*WORK ITEM*: Set down, character for character, everything in the records below from the line holding "and rebuilt by the raid at a time." down to the line holding "can I mount", and no other line.

*PROVIDED RECORDS*:
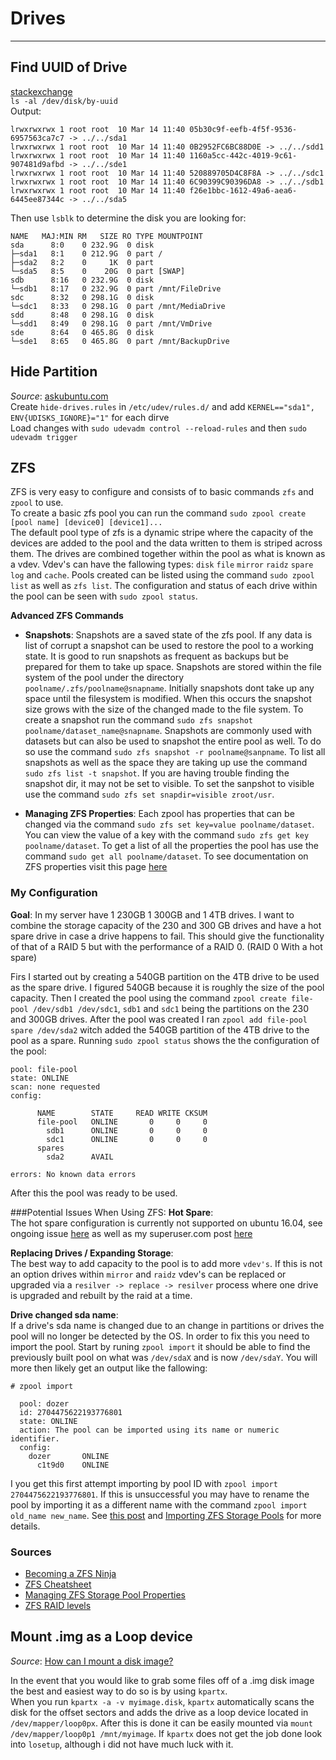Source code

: # Drives
___________________________________________________________________________________________________________
## Find UUID of Drive  
[stackexchange](http://unix.stackexchange.com/questions/658/linux-how-can-i-view-all-uuids-for-all-available-disks-on-my-system)  
`ls -al /dev/disk/by-uuid`  
Output:
```
lrwxrwxrwx 1 root root  10 Mar 14 11:40 05b30c9f-eefb-4f5f-9536-6957563ca7c7 -> ../../sda1
lrwxrwxrwx 1 root root  10 Mar 14 11:40 0B2952FC6BC88D0E -> ../../sdd1
lrwxrwxrwx 1 root root  10 Mar 14 11:40 1160a5cc-442c-4019-9c61-907481d9afbd -> ../../sde1
lrwxrwxrwx 1 root root  10 Mar 14 11:40 520889705D4C8F8A -> ../../sdc1
lrwxrwxrwx 1 root root  10 Mar 14 11:40 6C90399C90396DA8 -> ../../sdb1
lrwxrwxrwx 1 root root  10 Mar 14 11:40 f26e1bbc-1612-49a6-aea6-6445ee87344c -> ../../sda5
```
Then use `lsblk` to determine the disk you are looking for:
```
NAME   MAJ:MIN RM   SIZE RO TYPE MOUNTPOINT
sda      8:0    0 232.9G  0 disk
├─sda1   8:1    0 212.9G  0 part /
├─sda2   8:2    0     1K  0 part
└─sda5   8:5    0    20G  0 part [SWAP]
sdb      8:16   0 232.9G  0 disk
└─sdb1   8:17   0 232.9G  0 part /mnt/FileDrive
sdc      8:32   0 298.1G  0 disk
└─sdc1   8:33   0 298.1G  0 part /mnt/MediaDrive
sdd      8:48   0 298.1G  0 disk
└─sdd1   8:49   0 298.1G  0 part /mnt/VmDrive
sde      8:64   0 465.8G  0 disk
└─sde1   8:65   0 465.8G  0 part /mnt/BackupDrive
```  

## Hide Partition
*Source*: [askubuntu.com](http://askubuntu.com/questions/124094/how-to-hide-an-ntfs-partition-from-ubuntu)  
Create `hide-drives.rules` in `/etc/udev/rules.d/` and add `KERNEL=="sda1", ENV{UDISKS_IGNORE}="1"` for each dirve  
Load changes with `sudo udevadm control --reload-rules` and then `sudo udevadm trigger`  

## ZFS  

ZFS is very easy to configure and consists of to basic commands `zfs` and `zpool` to use.  
To create a basic zfs pool you can run the command `sudo zpool create [pool name] [device0] [device1]...`  
The default pool type of zfs is a dynamic stripe where the capacity of the devices are added to the pool and the
data written to them is striped across them. The drives are combined together within the pool as what is known as a vdev.
Vdev's can have the fallowing types: `disk` `file` `mirror` `raidz` `spare` `log` and `cache`. Pools created can be listed
using the command `sudo zpool list` as well as `zfs list`. The configuration and status of each drive within the pool can
be seen with `sudo zpool status`.  

**Advanced ZFS Commands**  
* **Snapshots**: Snapshots are a saved state of the zfs pool. If any data is list of corrupt a snapshot can be used to restore
the pool to a working state. It is good to run snapshots as frequent as backups but be prepared for them to take up space. Snapshots
are stored within the file system of the pool under the directory `poolname/.zfs/poolname@snapname`. Initially snapshots dont take up
any space until the filesystem is modified. When this occurs the snapshot size grows with the size of the changed made to the file system.
To create a snapshot run the command `sudo zfs snapshot poolname/dataset_name@snapname`. Snapshots are commonly used with datasets but can
also be used to snapshot the entire pool as well. To do so use the command `sudo zfs snapshot -r poolname@sanpname`. To list all snapshots
as well as the space they are taking up use the command `sudo zfs list -t snapshot`. If you are having trouble finding the snapshot dir, it
may not be set to visible. To set the sanpshot to visible use the command `sudo zfs set snapdir=visible zroot/usr`.  

* **Managing ZFS Properties**: Each zpool has properties that can be changed via the command `sudo zfs set key=value poolname/dataset`. You
can view the value of a key with the command `sudo zfs get key poolname/dataset`. To get a list of all the properties the pool has use the
command `sudo get all poolname/dataset`. To see documentation on ZFS properties visit this page [here](http://docs.oracle.com/cd/E19253-01/816-5166/zfs-1m/index.html)   

### My Configuration
**Goal**: In my server have 1 230GB 1 300GB and 1 4TB drives. I want to combine the storage capacity of the 230 and 300 GB
drives and have a hot spare drive in case a drive happens to fail. This should give the functionality of that of a RAID 5
but with the performance of a RAID 0. (RAID 0 With a hot spare)

Firs I started out by creating a 540GB partition on the 4TB drive to be used as the spare drive. I figured 540GB because it is
roughly the size of the pool capacity. Then I created the pool using the command `zpool create file-pool /dev/sdb1 /dev/sdc1`,
`sdb1` and `sdc1` being the partitions on the 230 and 300GB drives. After the pool was created I ran `zpool add file-pool spare /dev/sda2`
witch added the 540GB partition of the 4TB drive to the pool as a spare. Running `sudo zpool status` shows the the configuration of the
pool:  
```
pool: file-pool
state: ONLINE
scan: none requested
config:

      NAME        STATE     READ WRITE CKSUM
      file-pool   ONLINE       0     0     0
        sdb1      ONLINE       0     0     0
        sdc1      ONLINE       0     0     0
      spares
        sda2      AVAIL

errors: No known data errors
```
After this the pool was ready to be used.

###Potential Issues When Using ZFS:
**Hot Spare**:    
The hot spare configuration is currently not supported on ubuntu 16.04, see ongoing issue
[here](https://github.com/zfsonlinux/zfs/issues/4358#issuecomment-233812603) as well as my superuser.com post [here](http://superuser.com/questions/1102939/zfs-hot-spare-not-working)  

**Replacing Drives / Expanding Storage**:  
The best way to add capacity to the pool is to add more `vdev's`. If this is not an option drives within `mirror` and
`raidz` vdev's can be replaced or upgraded via a `resilver -> replace -> resilver` process where one drive is upgraded
and rebuilt by the raid at a time.  

**Drive changed sda name**:  
If a drive's sda name is changed due to an change in partitions or drives the pool will no longer be detected by the OS.
In order to fix this you need to import the pool. Start by runing `zpool import` it should be able to find the previously
built pool on what was `/dev/sdaX` and is now `/dev/sdaY`. You will more then likely get an output like the fallowing:  
```
# zpool import

  pool: dozer
  id: 2704475622193776801
  state: ONLINE
  action: The pool can be imported using its name or numeric identifier.
  config:
    dozer       ONLINE
      c1t9d0    ONLINE
```  
I you get this first attempt importing by pool ID with `zpool import 2704475622193776801`.
If this is unsuccessful you may have to rename the pool by importing it as a different name with the command `zpool import old_name new_name`. See [this post](http://superuser.com/questions/1106503/expanding-size-of-virtual-hard-drive-zfs) and [Importing ZFS Storage Pools](http://docs.oracle.com/cd/E19253-01/819-5461/gazuf/index.html) for more details.

### Sources
* [Becoming a ZFS Ninja](https://www.youtube.com/watch?v=tPsV_8k-aVU)  
* [ZFS Cheatsheet](http://www.datadisk.co.uk/html_docs/sun/sun_zfs_cs.htm)
* [Managing ZFS Storage Pool Properties](http://docs.oracle.com/cd/E19253-01/819-5461/gfifk/index.html)
* [ZFS RAID levels](http://www.zfsbuild.com/2010/05/26/zfs-raid-levels/)

## Mount .img as a Loop device
*Source*: [How can I mount a disk image?](http://superuser.com/questions/344899/how-can-i-mount-a-disk-image)  

In the event that you would like to grab some files off of a .img disk image the best and easiest way to do so is by using `kpartx`.  
When you run `kpartx -a -v myimage.disk`, `kpartx` automatically scans the disk for the offset sectors and adds the drive as a loop
device located in `/dev/mapper/loop0px`. After this is done it can be easily mounted via `mount /dev/mapper/loop0p1 /mnt/myimage`.
If `kpartx` does not get the job done look into `losetup`, although i did not have much luck with it.
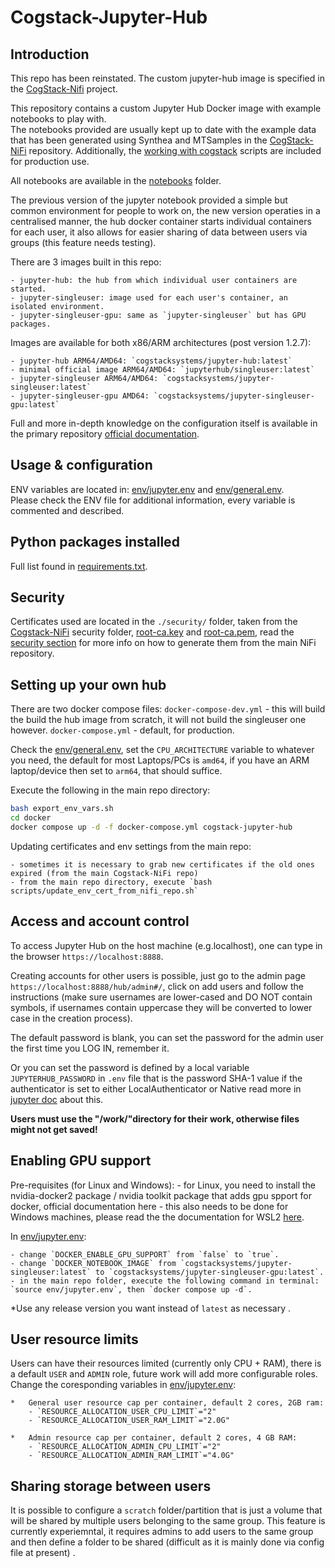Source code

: # Cogstack-Jupyter-Hub

## Introduction

This repo has been reinstated. The custom jupyter-hub image is specified in the [CogStack-Nifi](https://github.com/CogStack/CogStack-NiFi/tree/main/services/jupyter-hub) project.

This repository contains a custom Jupyter Hub Docker image with example notebooks to play with. \
The notebooks provided are usually kept up to date with the example data that has been generated using Synthea and MTSamples in the [CogStack-NiFi](https://github.com/cogstack/cogstack-nifi) repository. Additionally, the [working with cogstack](https://github.com/CogStack/working_with_cogstack) scripts are included for production use.

All notebooks are available in the [notebooks](./notebooks/) folder.

The previous version of the jupyter notebook provided a simple but common environment for people to work on, the new version operaties in a centralised manner, the hub docker container starts individual containers for each user, it also allows for easier sharing of data between users via groups (this feature needs testing).

There are 3 images built in this repo:

    - jupyter-hub: the hub from which individual user containers are started.
    - jupyter-singleuser: image used for each user's container, an isolated environment.
    - jupyter-singleuser-gpu: same as `jupyter-singleuser` but has GPU packages.

Images are available for both x86/ARM architectures (post version 1.2.7):

    - jupyter-hub ARM64/AMD64: `cogstacksystems/jupyter-hub:latest`
    - minimal official image ARM64/AMD64: `jupyterhub/singleuser:latest`
    - jupyter-singleuser ARM64/AMD64: `cogstacksystems/jupyter-singleuser:latest`
    - jupyter-singleuser-gpu AMD64: `cogstacksystems/jupyter-singleuser-gpu:latest`

Full and more in-depth knowledge on the configuration itself is available in the primary repository [official documentation](https://cogstack-nifi.readthedocs.io/en/latest/deploy/services.html#id12).

## Usage & configuration

ENV variables are located in: [env/jupyter.env](./env/jupyter.env) and [env/general.env](./env/general.env).\
Please check the ENV file for additional information, every variable is commented and described.

## Python packages installed

Full list found in [requirements.txt](./requirements.txt).

## Security

Certificates used are located in the `./security/` folder, taken from the [Cogstack-NiFi](https://github.com/CogStack-NiFi) security folder, [root-ca.key](https://raw.githubusercontent.com/CogStack/CogStack-NiFi/refs/heads/main/security/root-ca.key) and [root-ca.pem](https://raw.githubusercontent.com/CogStack/CogStack-NiFi/refs/heads/main/security/root-capem), read the [security section](https://cogstack-nifi.readthedocs.io/en/latest/security.html) for more info on how to generate them from the main NiFi repository.

## Setting up your own hub

There are two docker compose files:
`docker-compose-dev.yml` - this will build the build the hub image from scratch, it will not build the singleuser one however.
`docker-compose.yml` - default, for production.

Check the [env/general.env](./env/general.env), set the `CPU_ARCHITECTURE` variable to whatever you need, the default for most Laptops/PCs is `amd64`, if you have an ARM laptop/device then set to `arm64`, that should suffice.

Execute the following in the main repo directory:

```bash
bash export_env_vars.sh
cd docker
docker compose up -d -f docker-compose.yml cogstack-jupyter-hub
```

Updating certificates and env settings from the main repo:

    - sometimes it is necessary to grab new certificates if the old ones expired (from the main Cogstack-NiFi repo)
    - from the main repo directory, execute `bash scripts/update_env_cert_from_nifi_repo.sh`

## Access and account control

To access Jupyter Hub on the host machine (e.g.localhost), one can type in the browser `https://localhost:8888`.

Creating accounts for other users is possible, just go to the admin page `https://localhost:8888/hub/admin#/`, click on add users and follow the instructions (make sure usernames are lower-cased and DO NOT contain symbols, if usernames contain uppercase they will be converted to lower case in the creation process).

The default password is blank, you can set the password for the admin user the first time you LOG IN, remember it.

Or you can set the password is defined by a local variable `JUPYTERHUB_PASSWORD` in `.env` file that is the password SHA-1 value if the authenticator is set to either LocalAuthenticator or Native read more in [jupyter doc](https://jupyterhub.readthedocs.io/en/stable/api/auth.html?highlight#) about this.

**Users must use the "/work/"directory for their work, otherwise files might not get saved!**

## Enabling GPU support

Pre-requisites (for Linux and Windows): - for Linux, you need to install the nvidia-docker2 package / nvidia toolkit package that adds gpu spport for docker, official documentation here - this also needs to be done for Windows machines, please read the the documentation for WSL2 [here](https://docs.nvidia.com/cuda/wsl-user-guide/index.html).

In [env/jupyter.env](./env/jupyter.env):

    - change `DOCKER_ENABLE_GPU_SUPPORT` from `false` to `true`.
    - change `DOCKER_NOTEBOOK_IMAGE` from `cogstacksystems/jupyter-singleuser:latest` to `cogstacksystems/jupyter-singleuser-gpu:latest`.
    - in the main repo folder, execute the following command in terminal: `source env/jupyter.env`, then `docker compose up -d`.

*Use any release version you want instead of `latest` as necessary .

## User resource limits

Users can have their resources limited (currently only CPU + RAM), there is a default `USER` and `ADMIN` role, future work will add more configurable roles.\
Change the coresponding variables in [env/jupyter.env](./env/jupyter.env):

    *   General user resource cap per container, default 2 cores, 2GB ram:
        - `RESOURCE_ALLOCATION_USER_CPU_LIMIT`="2"
        - `RESOURCE_ALLOCATION_USER_RAM_LIMIT`="2.0G"

    *   Admin resource cap per container, default 2 cores, 4 GB RAM:
        - `RESOURCE_ALLOCATION_ADMIN_CPU_LIMIT`="2"
        - `RESOURCE_ALLOCATION_ADMIN_RAM_LIMIT`="4.0G"

## Sharing storage between users

It is possible to configure a `scratch` folder/partition that is just a volume that will be shared by multiple users belonging to the same group.
This feature is currently experiemntal, it requires admins to add users to the same group and then define a folder to be shared (difficult as it is mainly done via config file at present) .

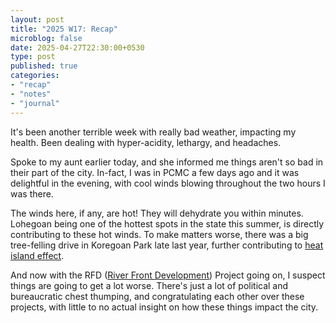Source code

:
 ```yaml
---
layout: post
title: "2025 W17: Recap"
microblog: false
date: 2025-04-27T22:30:00+0530
type: post
published: true
categories:
- "recap"
- "notes"
- "journal"
---
```


It's been another terrible week with really bad weather, impacting my health. Been dealing with hyper-acidity, lethargy, and headaches. 

Spoke to my aunt earlier today, and she informed me things aren't so bad in their part of the city. In-fact, I was in PCMC a few days ago and it was delightful in the evening, with cool winds blowing throughout the two hours I was there. 

The winds here, if any, are hot! They will dehydrate you within minutes. Lohegoan being one of the hottest spots in the state this summer, is directly contributing to these hot winds. To make matters worse, there was a big tree-felling drive in Koregoan Park late last year, further contributing to [heat island effect](https://en.wikipedia.org/wiki/Urban_heat_island). 

And now with the RFD ([River Front Development](https://en.wikipedia.org/wiki/Pune_Riverfront)) Project going on, I suspect things are going to get a lot worse. There's just a lot of political and bureaucratic chest thumping, and congratulating each other over these projects, with little to no actual insight on how these things impact the city.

*ANSWER*:
and rebuilt by the raid at a time.  

**Drive changed sda name**:  
If a drive's sda name is changed due to an change in partitions or drives the pool will no longer be detected by the OS.
In order to fix this you need to import the pool. Start by runing `zpool import` it should be able to find the previously
built pool on what was `/dev/sdaX` and is now `/dev/sdaY`. You will more then likely get an output like the fallowing:  
```
# zpool import

  pool: dozer
  id: 2704475622193776801
  state: ONLINE
  action: The pool can be imported using its name or numeric identifier.
  config:
    dozer       ONLINE
      c1t9d0    ONLINE
```  
I you get this first attempt importing by pool ID with `zpool import 2704475622193776801`.
If this is unsuccessful you may have to rename the pool by importing it as a different name with the command `zpool import old_name new_name`. See [this post](http://superuser.com/questions/1106503/expanding-size-of-virtual-hard-drive-zfs) and [Importing ZFS Storage Pools](http://docs.oracle.com/cd/E19253-01/819-5461/gazuf/index.html) for more details.

### Sources
* [Becoming a ZFS Ninja](https://www.youtube.com/watch?v=tPsV_8k-aVU)  
* [ZFS Cheatsheet](http://www.datadisk.co.uk/html_docs/sun/sun_zfs_cs.htm)
* [Managing ZFS Storage Pool Properties](http://docs.oracle.com/cd/E19253-01/819-5461/gfifk/index.html)
* [ZFS RAID levels](http://www.zfsbuild.com/2010/05/26/zfs-raid-levels/)

## Mount .img as a Loop device
*Source*: [How can I mount a disk image?](http://superuser.com/questions/344899/how-can-i-mount-a-disk-image)  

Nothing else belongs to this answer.